======== Provided data ========

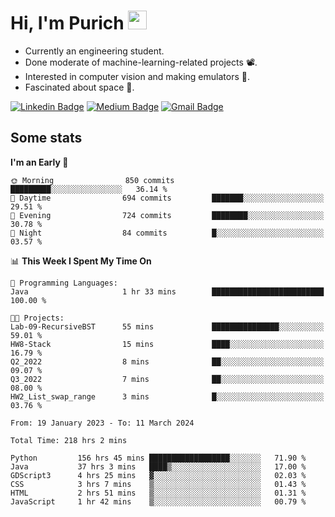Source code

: <h1 align="left">Hi, I'm Purich
<img src="https://media.giphy.com/media/hvRJCLFzcasrR4ia7z/giphy.gif" width="30px"/></h1>

* Currently an engineering student.
* Done moderate of machine-learning-related projects :film_projector:.
* Interested in computer vision and making emulators :space_invader:.
* Fascinated about space :milky_way:.

[![Linkedin Badge](https://img.shields.io/badge/-Purich-blue?style=flat-square&logo=Linkedin&logoColor=white&link=https://www.linkedin.com/in/purich-siritip-16b3b3255/)](https://www.linkedin.com/in/purich-siritip-16b3b3255) [![Medium Badge](https://img.shields.io/badge/-@purich-gray?style=flat-square&labelColor=000000&logo=Medium&link=https://medium.com/@phuritsiritip)](https://medium.com/@phuritsiritip)
[![Gmail Badge](https://img.shields.io/badge/-mark.phurit@gmail.com-c14438?style=flat-square&logo=Gmail&logoColor=white&link=mailto:mark.phurit@gmail.com)](mailto:mark.phurit@gmail.com)

## Some stats

  
  <!--START_SECTION:waka-->
**I'm an Early 🐤** 

```text
🌞 Morning                850 commits         █████████░░░░░░░░░░░░░░░░   36.14 % 
🌆 Daytime                694 commits         ███████░░░░░░░░░░░░░░░░░░   29.51 % 
🌃 Evening                724 commits         ████████░░░░░░░░░░░░░░░░░   30.78 % 
🌙 Night                  84 commits          █░░░░░░░░░░░░░░░░░░░░░░░░   03.57 % 
```


📊 **This Week I Spent My Time On** 

```text
💬 Programming Languages: 
Java                     1 hr 33 mins        █████████████████████████   100.00 % 

🐱‍💻 Projects: 
Lab-09-RecursiveBST      55 mins             ███████████████░░░░░░░░░░   59.01 % 
HW8-Stack                15 mins             ████░░░░░░░░░░░░░░░░░░░░░   16.79 % 
Q2_2022                  8 mins              ██░░░░░░░░░░░░░░░░░░░░░░░   09.07 % 
Q3_2022                  7 mins              ██░░░░░░░░░░░░░░░░░░░░░░░   08.00 % 
HW2_List_swap_range      3 mins              █░░░░░░░░░░░░░░░░░░░░░░░░   03.76 % 
```


<!--END_SECTION:waka-->

  <!--START_SECTION:waka-simple-->

```text
From: 19 January 2023 - To: 11 March 2024

Total Time: 218 hrs 2 mins

Python         156 hrs 45 mins ██████████████████░░░░░░░   71.90 %
Java           37 hrs 3 mins   ████▒░░░░░░░░░░░░░░░░░░░░   17.00 %
GDScript3      4 hrs 25 mins   ▓░░░░░░░░░░░░░░░░░░░░░░░░   02.03 %
CSS            3 hrs 7 mins    ▒░░░░░░░░░░░░░░░░░░░░░░░░   01.43 %
HTML           2 hrs 51 mins   ▒░░░░░░░░░░░░░░░░░░░░░░░░   01.31 %
JavaScript     1 hr 42 mins    ▒░░░░░░░░░░░░░░░░░░░░░░░░   00.79 %
```

<!--END_SECTION:waka-simple-->

  <!--![Anurag's GitHub stats](https://github-readme-stats.vercel.app/api?username=vikimark&show_icons=true&theme=gruvbox_light)-->
  
<!--
**vikimark/vikimark** is a ✨ _special_ ✨ repository because its `README.md` (this file) appears on your GitHub profile.

Here are some ideas to get you started:

- 🔭 I’m currently working on ...
- 🌱 I’m currently learning ...
- 👯 I’m looking to collaborate on ...
- 🤔 I’m looking for help with ...
- 💬 Ask me about ...
- 📫 How to reach me: ...
- 😄 Pronouns: ...
- ⚡ Fun fact: ...
-->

========

Work required
Print exactly the first line of the entries and every line after it through the one that contains "about space :milky_way:.", leaving the pictures out.

Answer box
Source code

: <h1 align="left">Hi, I'm Purich
<img src="https://media.giphy.com/media/hvRJCLFzcasrR4ia7z/giphy.gif" width="30px"/></h1>

* Currently an engineering student.
* Done moderate of machine-learning-related projects :film_projector:.
* Interested in computer vision and making emulators :space_invader:.
* Fascinated about space :milky_way:.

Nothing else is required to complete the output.